In the event of a data breach that is likely to result in a risk to the rights and freedoms of individuals, we will notify the relevant supervisory authorities within 72 hours of becoming aware of the breach, in compliance with GDPR. We will also notify affected individuals and the Office of the Australian Information Commissioner (OAIC) where required under the Australian Notifiable Data Breaches (NDB) scheme.
10. Data Retention
We retain personal information for as long as necessary to deliver the Service, fulfil the purposes described in this Policy, comply with legal obligations, resolve disputes and enforce agreements. Specific retention periods include:
- Billing and Financial Records: Retained for up to 7 years to comply with applicable Australian tax and accounting laws.
- Backup Data: Retained on Google Cloud Firestore's point-in-time recovery rolling window of 7 days, after which earlier backup snapshots are automatically overwritten.
Where feasible, we anonymise or securely delete data when it is no longer required.
11. Your Rights
Depending on your location, you may have rights to access, rectify, erase, restrict or object to processing, and to data portability.
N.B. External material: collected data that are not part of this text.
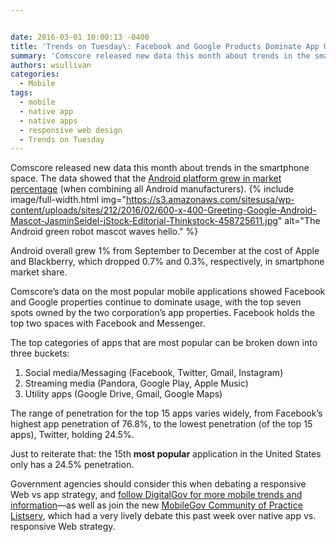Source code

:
 ```yaml
---


date: 2016-03-01 10:00:13 -0400
title: 'Trends on Tuesday\: Facebook and Google Products Dominate App Usage'
summary: 'Comscore released new data this month about trends in the smartphone space. The data showed that the Android platform grew in market percentage&nbsp;(when combining all Android manufacturers). Android overall grew 1%&nbsp;from September to December at the cost of Apple and Blackberry, which&nbsp;dropped 0.7% and 0.3%, respectively, in smartphone market share. Comscore&rsquo;s data on the most'
authors: wsullivan
categories:
  - Mobile
tags:
  - mobile
  - native app
  - native apps
  - responsive web design
  - Trends on Tuesday
---
```


Comscore released new data this month about trends in the smartphone space. The data showed that the [Android platform grew in market percentage](http://www.comscore.com/Insights/Market-Rankings/comScore-Reports-December-2015-US-Smartphone-Subscriber-Market-Share) (when combining all Android manufacturers). 
{% include image/full-width.html img="https://s3.amazonaws.com/sitesusa/wp-content/uploads/sites/212/2016/02/600-x-400-Greeting-Google-Android-Mascot-JasminSeidel-iStock-Editorial-Thinkstock-458725611.jpg" alt="The Android green robot mascot waves hello." %} 

Android overall grew 1% from September to December at the cost of Apple and Blackberry, which dropped 0.7% and 0.3%, respectively, in smartphone market share.

Comscore’s data on the most popular mobile applications showed Facebook and Google properties continue to dominate usage, with the top seven spots owned by the two corporation’s app properties. Facebook holds the top two spaces with Facebook and Messenger.

The top categories of apps that are most popular can be broken down into three buckets:

  1. Social media/Messaging (Facebook, Twitter, Gmail, Instagram)
  2. Streaming media (Pandora, Google Play, Apple Music)
  3. Utility apps (Google Drive, Gmail, Google Maps)

The range of penetration for the top 15 apps varies widely, from Facebook’s highest app penetration of 76.8%, to the lowest penetration (of the top 15 apps), Twitter, holding 24.5%.

Just to reiterate that: the 15th **most popular** application in the United States only has a 24.5% penetration.

Government agencies should consider this when debating a responsive Web vs app strategy, and  [follow DigitalGov for more mobile trends and information](https://www.WHATEVER/category/mobile/)—as well as join the new [MobileGov Community of Practice Listserv](https://www.WHATEVER/communities/mobile/), which had a very lively debate this past week over native app vs. responsive Web strategy.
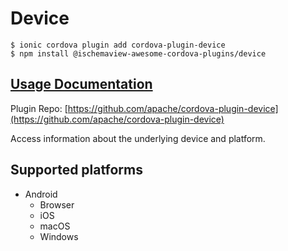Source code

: # Device

```
$ ionic cordova plugin add cordova-plugin-device
$ npm install @ischemaview-awesome-cordova-plugins/device
```

## [Usage Documentation](https://danielsogl.gitbook.io/awesome-cordova-plugins/plugins/device/)

Plugin Repo: [https://github.com/apache/cordova-plugin-device](https://github.com/apache/cordova-plugin-device)

Access information about the underlying device and platform.

## Supported platforms

- Android
  - Browser
  - iOS
  - macOS
  - Windows
  


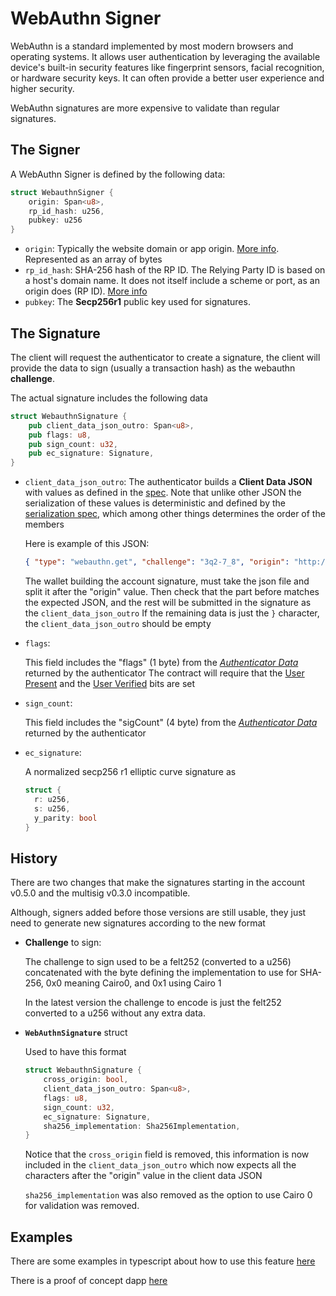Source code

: # WebAuthn Signer

WebAuthn is a standard implemented by most modern browsers and operating systems. It allows user authentication by leveraging the available device's built-in security features like fingerprint sensors, facial recognition, or hardware security keys. It can often provide a better user experience and higher security.

WebAuthn signatures are more expensive to validate than regular signatures.

## The Signer

A WebAuthn Signer is defined by the following data:

```rust
struct WebauthnSigner {
    origin: Span<u8>,
    rp_id_hash: u256,
    pubkey: u256
}
```

- `origin`: Typically the website domain or app origin. [More info](https://www.w3.org/TR/webauthn/). Represented as an array of bytes
- `rp_id_hash`: SHA-256 hash of the RP ID. The Relying Party ID is based on a host's domain name. It does not itself include a scheme or port, as an origin does (RP ID). [More info](https://www.w3.org/TR/webauthn/)
- `pubkey`: The **Secp256r1** public key used for signatures.

## The Signature

The client will request the authenticator to create a signature, the client will provide the data to sign (usually a transaction hash) as the webauthn **challenge**.

The actual signature includes the following data

```rust
struct WebauthnSignature {
    pub client_data_json_outro: Span<u8>,
    pub flags: u8,
    pub sign_count: u32,
    pub ec_signature: Signature,
}
```

- `client_data_json_outro`:
  The authenticator builds a **Client Data JSON** with values as defined in the [spec](https://www.w3.org/TR/webauthn/#dictdef-collectedclientdata). Note that unlike other JSON the serialization of these values is deterministic and defined by the [serialization spec](https://www.w3.org/TR/webauthn/#clientdatajson-verification), which among other things determines the order of the members

  Here is example of this JSON:

  ```json
  { "type": "webauthn.get", "challenge": "3q2-7_8", "origin": "http://argent.xyz", "crossOrigin": false }
  ```

  The wallet building the account signature, must take the json file and split it after the "origin" value.
  Then check that the part before matches the expected JSON, and the rest will be submitted in the signature as the `client_data_json_outro`
  If the remaining data is just the `}` character, the `client_data_json_outro` should be empty

- `flags`:

  This field includes the "flags" (1 byte) from the _[Authenticator Data](https://www.w3.org/TR/webauthn/#sctn-authenticator-data)_ returned by the authenticator
  The contract will require that the [User Present](https://www.w3.org/TR/webauthn/#concept-user-present) and the [User Verified](https://www.w3.org/TR/webauthn/#concept-user-verified) bits are set

- `sign_count`:

  This field includes the "sigCount" (4 byte) from the _[Authenticator Data](https://www.w3.org/TR/webauthn/#sctn-authenticator-data)_ returned by the authenticator

- `ec_signature`:

  A normalized secp256 r1 elliptic curve signature as

  ```rust
  struct {
    r: u256,
    s: u256,
    y_parity: bool
  }
  ```

## History

There are two changes that make the signatures starting in the account v0.5.0 and the multisig v0.3.0 incompatible.

Although, signers added before those versions are still usable, they just need to generate new signatures according to the new format

- **Challenge** to sign:

  The challenge to sign used to be a felt252 (converted to a u256) concatenated with the byte defining the implementation to use for SHA-256, 0x0 meaning Cairo0, and 0x1 using Cairo 1

  In the latest version the challenge to encode is just the felt252 converted to a u256 without any extra data.

- **`WebAuthnSignature`** struct

  Used to have this format

  ```rust
  struct WebauthnSignature {
      cross_origin: bool,
      client_data_json_outro: Span<u8>,
      flags: u8,
      sign_count: u32,
      ec_signature: Signature,
      sha256_implementation: Sha256Implementation,
  }
  ```

  Notice that the `cross_origin` field is removed, this information is now included in the `client_data_json_outro` which now expects all the characters after the "origin" value in the client data JSON

  `sha256_implementation` was also removed as the option to use Cairo 0 for validation was removed.

## Examples

There are some examples in typescript about how to use this feature [here](../lib/signers/webauthn.ts/)

There is a proof of concept dapp [here](../examples/webauthn/)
Where processing is based on consent, you may withdraw consent at any time without affecting prior lawful processing. You also have the right to lodge a complaint with your local supervisory authority — in Australia, the Office of the Australian Information Commissioner (OAIC) at oaic.gov.au. We respond to all verifiable requests within statutory timeframes.
12. Do Not Track
Your browser may offer a "Do Not Track" signal. There is no industry standard governing DNT signals. We do not alter our practices in response to DNT at this time. We will honour legally required opt-out mechanisms where applicable.
13. Children
The Service is not directed to individuals under the age of 18. We do not knowingly collect personal information from children. If you believe a child has provided personal information, contact us and we will take appropriate steps to delete it.
14. Changes to This Policy
We may update this Policy to reflect operational, legal or regulatory changes. If changes are material, we will provide notice via the Service or by other appropriate means.
15. Contact
To exercise your rights or ask questions about this Policy, contact our Data Privacy team at admin@ganttastic.com.
16. Trademark Notice
Google, Google Cloud, Firebase and Firestore are trademarks of Google LLC. Any other product names, logos and brands are the property of their respective owners.